[How to complete this task] Your task is to return all of the records exactly, minus any images.

---*---

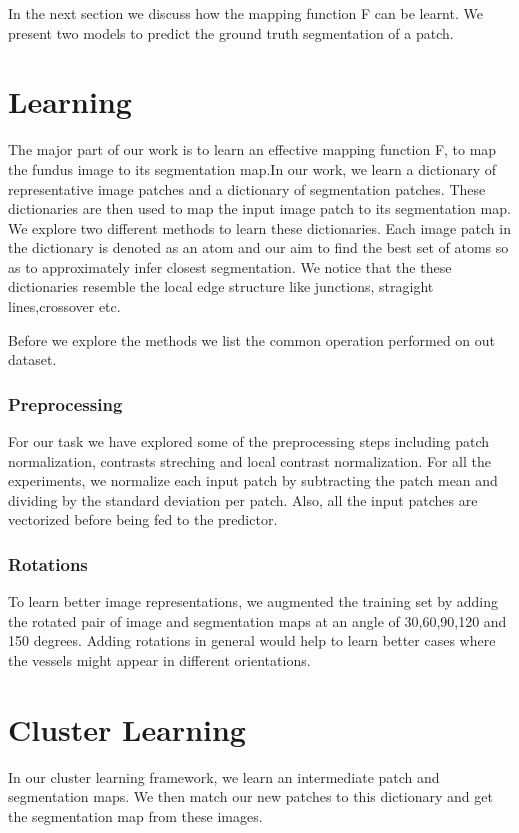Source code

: In the next section we discuss how the mapping function F can be learnt. We present two models to predict the ground truth segmentation of a patch.


\section{Learning}
The major part of our work is to learn an effective mapping function F, to map the fundus image to its segmentation map.In our work, we learn a dictionary of representative image patches and a dictionary of segmentation patches. These dictionaries are then used to map the input image patch to its segmentation map. We explore two different methods to learn these dictionaries. Each image patch in the dictionary is denoted as an atom and our aim to find the best set of atoms so as to approximately infer closest segmentation. We notice that the these dictionaries resemble the local edge structure like junctions, stragight lines,crossover etc.

Before we explore the methods we list the common operation performed on out dataset.
 
\subsubsection{Preprocessing}
For our task we have explored some of the preprocessing steps including patch normalization, contrasts streching and local contrast normalization.
For all the experiments, we normalize each input patch by subtracting the patch mean and dividing by the standard deviation per patch. Also, all the input patches are vectorized before being fed to the predictor.

\subsubsection{Rotations}
To learn better image representations, we augmented the training set by adding the rotated pair of image and segmentation maps at an angle of 30,60,90,120 and 150 degrees. Adding rotations in general would help to learn better cases where the vessels might appear in different orientations.

\section{Cluster Learning}
In our cluster learning framework, we learn an intermediate patch and segmentation maps. We then match our new patches to this dictionary and get the segmentation map from these images.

---*---

[Response box]
Source code

: In the next section we discuss how the mapping function F can be learnt. We present two models to predict the ground truth segmentation of a patch.


\section{Learning}
The major part of our work is to learn an effective mapping function F, to map the fundus image to its segmentation map.In our work, we learn a dictionary of representative image patches and a dictionary of segmentation patches. These dictionaries are then used to map the input image patch to its segmentation map. We explore two different methods to learn these dictionaries. Each image patch in the dictionary is denoted as an atom and our aim to find the best set of atoms so as to approximately infer closest segmentation. We notice that the these dictionaries resemble the local edge structure like junctions, stragight lines,crossover etc.

Before we explore the methods we list the common operation performed on out dataset.
 
\subsubsection{Preprocessing}
For our task we have explored some of the preprocessing steps including patch normalization, contrasts streching and local contrast normalization.
For all the experiments, we normalize each input patch by subtracting the patch mean and dividing by the standard deviation per patch. Also, all the input patches are vectorized before being fed to the predictor.

\subsubsection{Rotations}
To learn better image representations, we augmented the training set by adding the rotated pair of image and segmentation maps at an angle of 30,60,90,120 and 150 degrees. Adding rotations in general would help to learn better cases where the vessels might appear in different orientations.

\section{Cluster Learning}
In our cluster learning framework, we learn an intermediate patch and segmentation maps. We then match our new patches to this dictionary and get the segmentation map from these images.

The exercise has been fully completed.